• Exercise aim: When a line of the entries contains the word "csev", report that line.

[Opening Recorded information section]

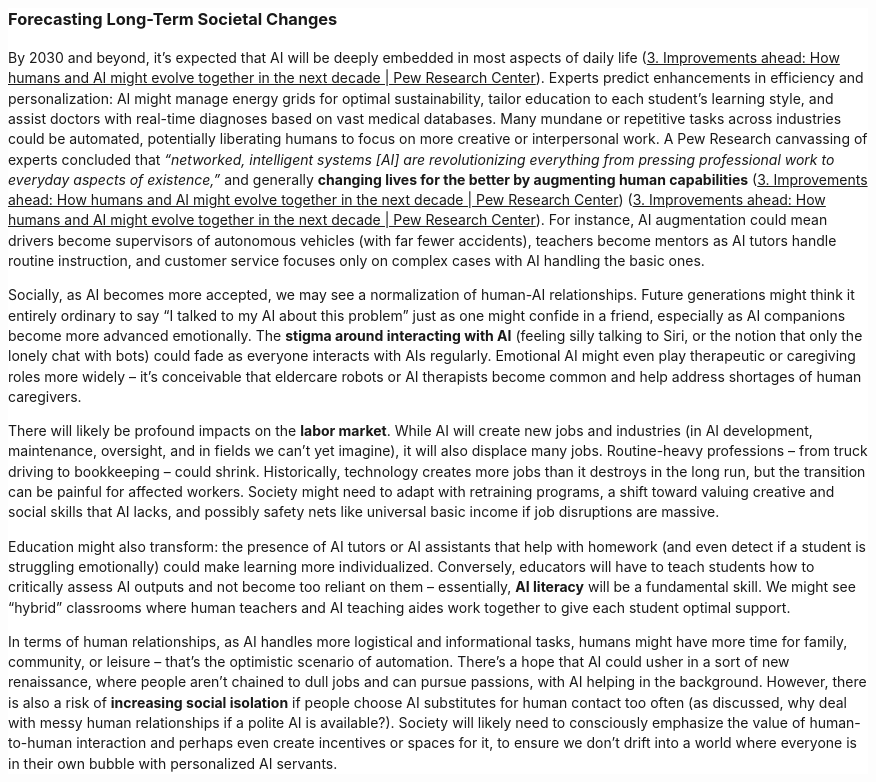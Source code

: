 ### Forecasting Long-Term Societal Changes  
By 2030 and beyond, it’s expected that AI will be deeply embedded in most aspects of daily life ([3. Improvements ahead: How humans and AI might evolve together in the next decade | Pew Research Center](https://www.pewresearch.org/internet/2018/12/10/improvements-ahead-how-humans-and-ai-might-evolve-together-in-the-next-decade/#:~:text=AI%20will%20be%20integrated%20into,efficiencies%20and%20enhancing%20human%20capacities)). Experts predict enhancements in efficiency and personalization: AI might manage energy grids for optimal sustainability, tailor education to each student’s learning style, and assist doctors with real-time diagnoses based on vast medical databases. Many mundane or repetitive tasks across industries could be automated, potentially liberating humans to focus on more creative or interpersonal work. A Pew Research canvassing of experts concluded that *“networked, intelligent systems [AI] are revolutionizing everything from pressing professional work to everyday aspects of existence,”* and generally **changing lives for the better by augmenting human capabilities** ([3. Improvements ahead: How humans and AI might evolve together in the next decade | Pew Research Center](https://www.pewresearch.org/internet/2018/12/10/improvements-ahead-how-humans-and-ai-might-evolve-together-in-the-next-decade/#:~:text=This%20section%20begins%20with%20experts,jobs%2C%20health%20care%20and%20education)) ([3. Improvements ahead: How humans and AI might evolve together in the next decade | Pew Research Center](https://www.pewresearch.org/internet/2018/12/10/improvements-ahead-how-humans-and-ai-might-evolve-together-in-the-next-decade/#:~:text=Martijn%20van%20Otterlo%2C%20author%20of,a%20market%20economy%2C%20but%2C%20overall)). For instance, AI augmentation could mean drivers become supervisors of autonomous vehicles (with far fewer accidents), teachers become mentors as AI tutors handle routine instruction, and customer service focuses only on complex cases with AI handling the basic ones.

Socially, as AI becomes more accepted, we may see a normalization of human-AI relationships. Future generations might think it entirely ordinary to say “I talked to my AI about this problem” just as one might confide in a friend, especially as AI companions become more advanced emotionally. The **stigma around interacting with AI** (feeling silly talking to Siri, or the notion that only the lonely chat with bots) could fade as everyone interacts with AIs regularly. Emotional AI might even play therapeutic or caregiving roles more widely – it’s conceivable that eldercare robots or AI therapists become common and help address shortages of human caregivers.

There will likely be profound impacts on the **labor market**. While AI will create new jobs and industries (in AI development, maintenance, oversight, and in fields we can’t yet imagine), it will also displace many jobs. Routine-heavy professions – from truck driving to bookkeeping – could shrink. Historically, technology creates more jobs than it destroys in the long run, but the transition can be painful for affected workers. Society might need to adapt with retraining programs, a shift toward valuing creative and social skills that AI lacks, and possibly safety nets like universal basic income if job disruptions are massive.

Education might also transform: the presence of AI tutors or AI assistants that help with homework (and even detect if a student is struggling emotionally) could make learning more individualized. Conversely, educators will have to teach students how to critically assess AI outputs and not become too reliant on them – essentially, **AI literacy** will be a fundamental skill. We might see “hybrid” classrooms where human teachers and AI teaching aides work together to give each student optimal support.

In terms of human relationships, as AI handles more logistical and informational tasks, humans might have more time for family, community, or leisure – that’s the optimistic scenario of automation. There’s a hope that AI could usher in a sort of new renaissance, where people aren’t chained to dull jobs and can pursue passions, with AI helping in the background. However, there is also a risk of **increasing social isolation** if people choose AI substitutes for human contact too often (as discussed, why deal with messy human relationships if a polite AI is available?). Society will likely need to consciously emphasize the value of human-to-human interaction and perhaps even create incentives or spaces for it, to ensure we don’t drift into a world where everyone is in their own bubble with personalized AI servants.
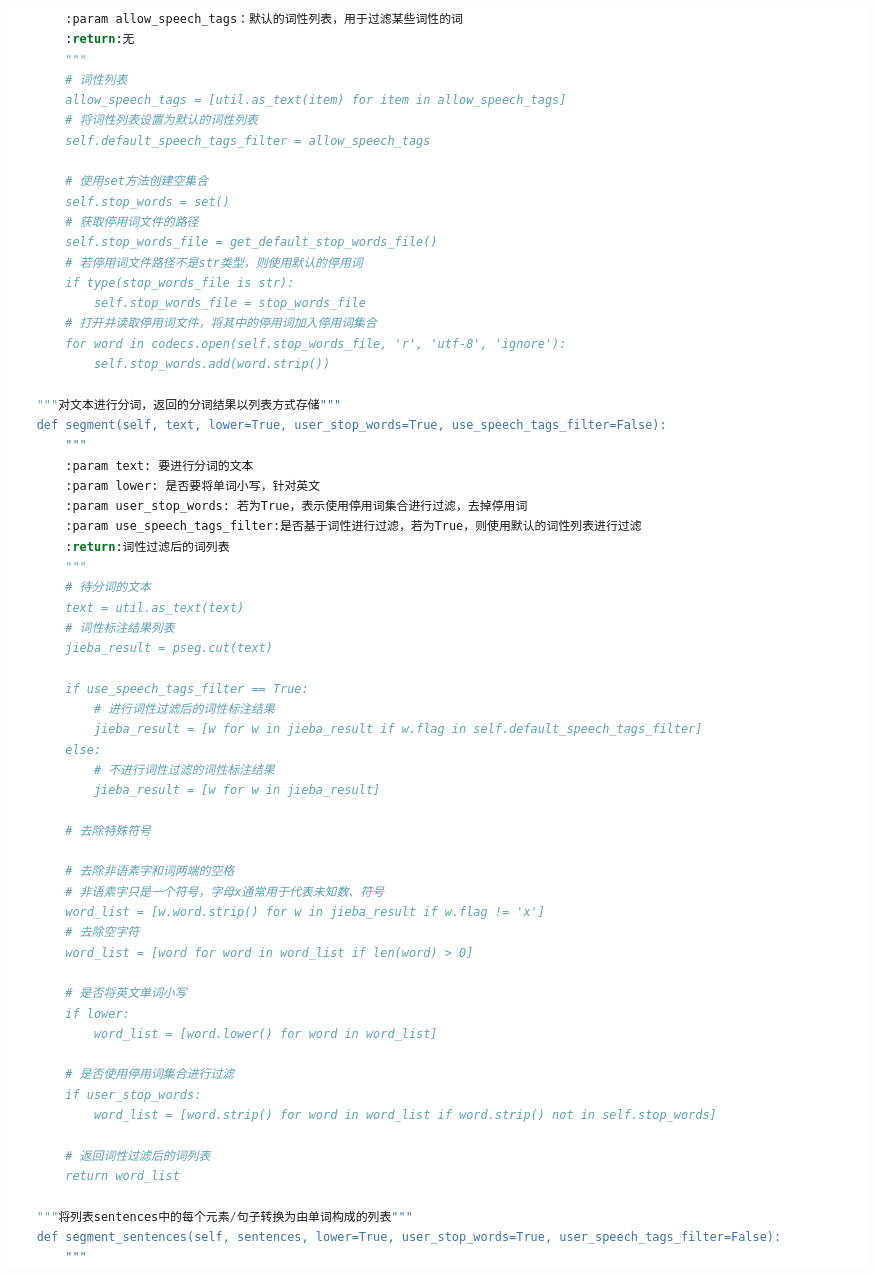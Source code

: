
 ```python
		:param allow_speech_tags：默认的词性列表，用于过滤某些词性的词
		:return:无
		"""
		# 词性列表
		allow_speech_tags = [util.as_text(item) for item in allow_speech_tags]
		# 将词性列表设置为默认的词性列表
		self.default_speech_tags_filter = allow_speech_tags
 
		# 使用set方法创建空集合
		self.stop_words = set()
		# 获取停用词文件的路径
		self.stop_words_file = get_default_stop_words_file()
		# 若停用词文件路径不是str类型，则使用默认的停用词
		if type(stop_words_file is str):
			self.stop_words_file = stop_words_file
		# 打开并读取停用词文件，将其中的停用词加入停用词集合
		for word in codecs.open(self.stop_words_file, 'r', 'utf-8', 'ignore'):
			self.stop_words.add(word.strip())
 
	"""对文本进行分词，返回的分词结果以列表方式存储"""
	def segment(self, text, lower=True, user_stop_words=True, use_speech_tags_filter=False):
		"""
		:param text: 要进行分词的文本
		:param lower: 是否要将单词小写，针对英文
		:param user_stop_words: 若为True，表示使用停用词集合进行过滤，去掉停用词
		:param use_speech_tags_filter:是否基于词性进行过滤，若为True，则使用默认的词性列表进行过滤
		:return:词性过滤后的词列表
		"""
		# 待分词的文本
		text = util.as_text(text)
		# 词性标注结果列表
		jieba_result = pseg.cut(text)
 
		if use_speech_tags_filter == True:
			# 进行词性过滤后的词性标注结果
			jieba_result = [w for w in jieba_result if w.flag in self.default_speech_tags_filter]
		else:
			# 不进行词性过滤的词性标注结果
			jieba_result = [w for w in jieba_result]
 
		# 去除特殊符号
 
		# 去除非语素字和词两端的空格
		# 非语素字只是一个符号，字母x通常用于代表未知数、符号
		word_list = [w.word.strip() for w in jieba_result if w.flag != 'x']
		# 去除空字符
		word_list = [word for word in word_list if len(word) > 0]
 
		# 是否将英文单词小写
		if lower:
			word_list = [word.lower() for word in word_list]
 
		# 是否使用停用词集合进行过滤
		if user_stop_words:
			word_list = [word.strip() for word in word_list if word.strip() not in self.stop_words]
 
		# 返回词性过滤后的词列表
		return word_list
 
	"""将列表sentences中的每个元素/句子转换为由单词构成的列表"""
	def segment_sentences(self, sentences, lower=True, user_stop_words=True, user_speech_tags_filter=False):
		"""
```
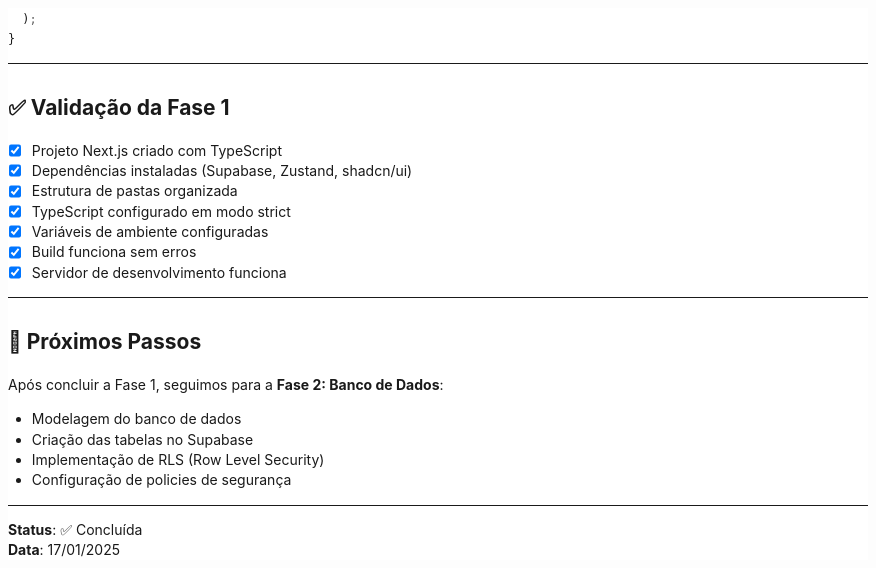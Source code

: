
 ```typescript
  );
}
```

---

## ✅ Validação da Fase 1

- [x] Projeto Next.js criado com TypeScript
- [x] Dependências instaladas (Supabase, Zustand, shadcn/ui)
- [x] Estrutura de pastas organizada
- [x] TypeScript configurado em modo strict
- [x] Variáveis de ambiente configuradas
- [x] Build funciona sem erros
- [x] Servidor de desenvolvimento funciona

---

## 🎯 Próximos Passos

Após concluir a Fase 1, seguimos para a **Fase 2: Banco de Dados**:
- Modelagem do banco de dados
- Criação das tabelas no Supabase
- Implementação de RLS (Row Level Security)
- Configuração de policies de segurança

---

**Status**: ✅ Concluída  
**Data**: 17/01/2025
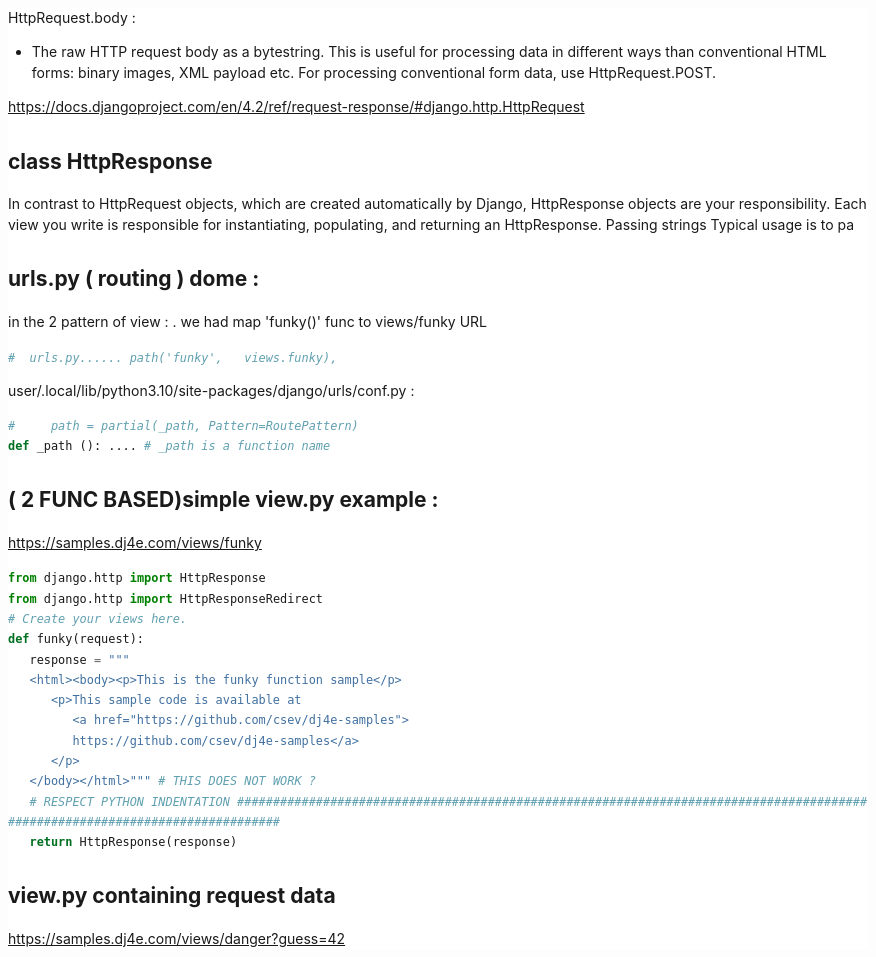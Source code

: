 HttpRequest.body :
* The raw HTTP request body as a bytestring. This is useful 
for processing data in different ways than conventional 
HTML forms: binary images, XML payload etc. 
For processing conventional form data, use HttpRequest.POST.

https://docs.djangoproject.com/en/4.2/ref/request-response/#django.http.HttpRequest

## class HttpResponse
In contrast to HttpRequest objects, which are created automatically by Django, HttpResponse
objects are your responsibility.
Each view you write is responsible for instantiating, populating, and returning an HttpResponse.
Passing strings
Typical usage is to pa


## urls.py ( routing ) dome  : 

in the 2 pattern of view :
 . we had  map     'funky()' func  to views/funky  URL   
```py
#  urls.py...... path('funky',   views.funky),
```

user/.local/lib/python3.10/site-packages/django/urls/conf.py :
```py
#     path = partial(_path, Pattern=RoutePattern)
def _path (): .... # _path is a function name 
```
## ( 2 FUNC BASED)simple view.py example : 

https://samples.dj4e.com/views/funky

```py
from django.http import HttpResponse
from django.http import HttpResponseRedirect
# Create your views here.
def funky(request):
   response = """  
   <html><body><p>This is the funky function sample</p>
      <p>This sample code is available at
         <a href="https://github.com/csev/dj4e-samples">
         https://github.com/csev/dj4e-samples</a>
      </p>
   </body></html>""" # THIS DOES NOT WORK ?
   # RESPECT PYTHON INDENTATION ##############################################################################################################################
   return HttpResponse(response) 
```
## view.py containing request data

https://samples.dj4e.com/views/danger?guess=42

[Closing Recorded information section]

• Output of the exercise:
         <a href="https://github.com/csev/dj4e-samples">
         https://github.com/csev/dj4e-samples</a>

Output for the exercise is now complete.